Kent Stephen Manderville (born April 12, 1971) is a Canadian former professional ice hockey player who played in the National Hockey League for the Toronto Maple Leafs, Edmonton Oilers, Hartford Whalers/Carolina Hurricanes, Philadelphia Flyers and the Pittsburgh Penguins. Manderville was born in Edmonton, Alberta.

Career
Manderville was drafted 24th overall in the second round by the Calgary Flames in the 1989 NHL Entry Draft and played for Cornell University from 1989–91. While in school Manderville also played for Canada in the World Junior Ice Hockey Championship in 1990 and 1991, winning the gold medal in both years.  Manderville left Cornell after two season to join the Canadian national team and played in the 1992 Winter Olympics where the team won the silver medal.  Following the Olympics he opted to turn professional and joined the Toronto Maple Leafs, who had obtained his rights from Calgary in a trade, for the remainder of the 1991–1992 season.

Manderville played in 646 regular season NHL games, scoring 37 goals and 67 assists for 104 points, picking up 348 penalty minutes.  He played in 67 NHL playoff games registering 3 goals and 3 assists.

On March 12, 1997, as a member of the Hartford Whalers, he scored the only hat trick of his NHL career in a 6-3 victory over the Boston Bruins.

After his NHL career, he played three seasons for Timrå IK of the Elitserien in Sweden from 2003 to 2006. His final hockey season (2006-2007) was spent with the Espoo Blues of the SM-liiga in Finland.
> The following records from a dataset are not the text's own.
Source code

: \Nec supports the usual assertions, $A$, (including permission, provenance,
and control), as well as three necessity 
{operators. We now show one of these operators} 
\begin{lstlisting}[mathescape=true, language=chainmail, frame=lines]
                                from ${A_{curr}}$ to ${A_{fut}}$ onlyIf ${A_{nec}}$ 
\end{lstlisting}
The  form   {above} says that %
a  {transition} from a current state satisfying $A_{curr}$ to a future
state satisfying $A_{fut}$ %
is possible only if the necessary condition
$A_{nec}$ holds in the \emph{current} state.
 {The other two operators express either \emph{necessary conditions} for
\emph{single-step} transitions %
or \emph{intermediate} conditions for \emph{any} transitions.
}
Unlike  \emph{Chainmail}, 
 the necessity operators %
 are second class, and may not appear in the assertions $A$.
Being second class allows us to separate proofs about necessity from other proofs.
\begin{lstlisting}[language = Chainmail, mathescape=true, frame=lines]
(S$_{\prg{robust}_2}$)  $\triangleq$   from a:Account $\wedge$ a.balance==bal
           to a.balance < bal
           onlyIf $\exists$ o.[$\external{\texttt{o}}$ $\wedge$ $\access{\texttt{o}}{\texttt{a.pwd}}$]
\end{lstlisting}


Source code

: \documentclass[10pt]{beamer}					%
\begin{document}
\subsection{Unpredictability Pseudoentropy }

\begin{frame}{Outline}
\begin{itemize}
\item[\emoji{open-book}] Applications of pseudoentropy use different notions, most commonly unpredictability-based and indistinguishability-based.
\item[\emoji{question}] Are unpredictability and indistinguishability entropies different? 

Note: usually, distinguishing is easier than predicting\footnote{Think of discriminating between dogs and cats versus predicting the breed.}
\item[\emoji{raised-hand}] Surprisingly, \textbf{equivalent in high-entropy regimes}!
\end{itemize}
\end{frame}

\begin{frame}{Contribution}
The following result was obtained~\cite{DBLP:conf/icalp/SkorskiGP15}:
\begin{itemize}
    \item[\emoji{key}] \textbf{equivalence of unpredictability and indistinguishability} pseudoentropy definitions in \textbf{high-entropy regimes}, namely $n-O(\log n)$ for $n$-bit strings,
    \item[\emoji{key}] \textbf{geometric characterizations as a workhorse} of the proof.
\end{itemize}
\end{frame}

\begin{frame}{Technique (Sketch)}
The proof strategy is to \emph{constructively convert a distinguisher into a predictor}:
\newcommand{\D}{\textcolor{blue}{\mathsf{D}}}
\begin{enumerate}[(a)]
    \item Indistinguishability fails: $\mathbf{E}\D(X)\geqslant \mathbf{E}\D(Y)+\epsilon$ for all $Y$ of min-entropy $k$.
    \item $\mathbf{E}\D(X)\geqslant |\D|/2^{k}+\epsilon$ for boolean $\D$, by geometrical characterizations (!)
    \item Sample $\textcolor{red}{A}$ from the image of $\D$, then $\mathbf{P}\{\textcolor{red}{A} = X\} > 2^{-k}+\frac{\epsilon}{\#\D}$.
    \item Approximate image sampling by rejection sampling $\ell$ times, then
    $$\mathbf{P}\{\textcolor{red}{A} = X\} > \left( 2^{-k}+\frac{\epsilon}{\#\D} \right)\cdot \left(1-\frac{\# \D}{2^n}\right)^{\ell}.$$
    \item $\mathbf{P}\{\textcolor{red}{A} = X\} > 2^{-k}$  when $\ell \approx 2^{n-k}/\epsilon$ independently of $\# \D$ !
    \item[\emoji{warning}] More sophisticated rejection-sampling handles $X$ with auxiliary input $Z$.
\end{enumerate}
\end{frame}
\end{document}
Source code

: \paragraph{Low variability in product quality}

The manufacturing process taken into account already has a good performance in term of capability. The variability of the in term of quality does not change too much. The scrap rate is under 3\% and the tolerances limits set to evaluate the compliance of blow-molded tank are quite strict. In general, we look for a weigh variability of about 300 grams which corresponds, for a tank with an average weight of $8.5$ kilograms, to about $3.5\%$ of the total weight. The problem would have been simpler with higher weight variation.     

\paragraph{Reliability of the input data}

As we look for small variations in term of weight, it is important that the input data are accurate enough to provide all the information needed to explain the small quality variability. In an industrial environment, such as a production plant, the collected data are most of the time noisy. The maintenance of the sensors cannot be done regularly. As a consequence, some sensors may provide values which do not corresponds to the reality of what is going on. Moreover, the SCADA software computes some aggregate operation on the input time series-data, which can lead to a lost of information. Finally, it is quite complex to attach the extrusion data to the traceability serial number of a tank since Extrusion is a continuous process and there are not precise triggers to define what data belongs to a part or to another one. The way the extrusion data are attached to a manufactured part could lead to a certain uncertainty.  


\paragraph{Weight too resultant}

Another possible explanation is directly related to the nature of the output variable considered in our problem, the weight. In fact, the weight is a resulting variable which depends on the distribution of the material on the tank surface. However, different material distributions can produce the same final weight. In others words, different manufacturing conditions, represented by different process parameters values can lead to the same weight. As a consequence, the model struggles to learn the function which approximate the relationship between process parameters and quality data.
After four years in Northern Europe he retired in 2007 and was accepted to attend law school at the University of Ottawa. He deferred admission for a year and then ultimately decided to decline the offer, instead opting to complete his Cornell University Bachelor of Science degree.  He was an analyst for televised Ottawa Senators games on A Ottawa during the 2007-08 season. In the week of June 23, 2008, he presented the sportscast for A-News at 6 and 11 pm.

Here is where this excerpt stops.